Im new to this forum. Im looking for the right solution to printing tagless labels or using heat transfer paper with a iron for my hanes 50/50 5170 white t-shirts.

I currently use the following printers
1. HP PSC 1610
2. HP Laserjet 3015
3. HP Laserjet 4050
4. HP Deskjet 6540
5. Brother MFC 5440 CN

Im looking to either buy Avery-Dennison heat transfer tags, and iron it on. Heat Transfer Labels

Or get Avery Heat transfer paper at a local staples or wallmart and print the label small and iron it on myself


What do you all think is the best solution in printing the inside labels for cost and quality?


----------



## HRClothes (Jan 19, 2009)

HPSC said:


> Hello all,
> 
> Im new to this forum.
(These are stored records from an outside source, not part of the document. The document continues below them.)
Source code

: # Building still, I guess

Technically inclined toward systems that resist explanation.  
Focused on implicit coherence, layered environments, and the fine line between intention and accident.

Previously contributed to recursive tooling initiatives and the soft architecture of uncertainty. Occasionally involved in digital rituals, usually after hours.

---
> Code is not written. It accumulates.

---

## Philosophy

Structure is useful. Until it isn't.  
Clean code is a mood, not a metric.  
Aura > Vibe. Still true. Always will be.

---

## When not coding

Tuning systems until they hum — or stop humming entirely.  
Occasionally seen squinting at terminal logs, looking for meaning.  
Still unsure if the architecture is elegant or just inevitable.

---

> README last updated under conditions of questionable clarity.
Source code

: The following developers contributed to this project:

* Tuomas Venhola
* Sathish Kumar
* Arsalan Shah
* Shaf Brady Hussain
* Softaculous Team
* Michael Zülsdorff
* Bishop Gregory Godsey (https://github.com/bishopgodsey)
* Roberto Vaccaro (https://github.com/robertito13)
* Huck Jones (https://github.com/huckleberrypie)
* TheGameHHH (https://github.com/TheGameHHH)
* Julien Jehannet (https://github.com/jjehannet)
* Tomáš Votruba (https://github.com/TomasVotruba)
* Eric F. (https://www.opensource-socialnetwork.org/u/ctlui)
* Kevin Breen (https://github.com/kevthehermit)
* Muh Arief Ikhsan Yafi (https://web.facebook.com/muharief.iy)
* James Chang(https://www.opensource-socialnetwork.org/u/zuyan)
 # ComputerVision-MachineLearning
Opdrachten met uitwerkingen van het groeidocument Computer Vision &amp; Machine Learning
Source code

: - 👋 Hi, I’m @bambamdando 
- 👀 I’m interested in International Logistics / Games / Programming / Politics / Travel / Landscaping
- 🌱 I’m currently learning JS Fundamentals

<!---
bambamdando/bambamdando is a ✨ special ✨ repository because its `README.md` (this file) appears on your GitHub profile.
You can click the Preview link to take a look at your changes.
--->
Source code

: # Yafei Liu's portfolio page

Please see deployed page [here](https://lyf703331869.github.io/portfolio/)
Im looking for the right solution to printing tagless labels or using heat transfer paper with a iron for my hanes 50/50 5170 white t-shirts.
> 
> ...



hey Bro... Seriously... do not buy the crap from walmart, if ur gonna do a whole sheet route go to tshirtsupplies.com and buy from them, it is acctually kinda cheaper... kinda... but better quality!

Thanks for the link u provided thats who I am going with!


----------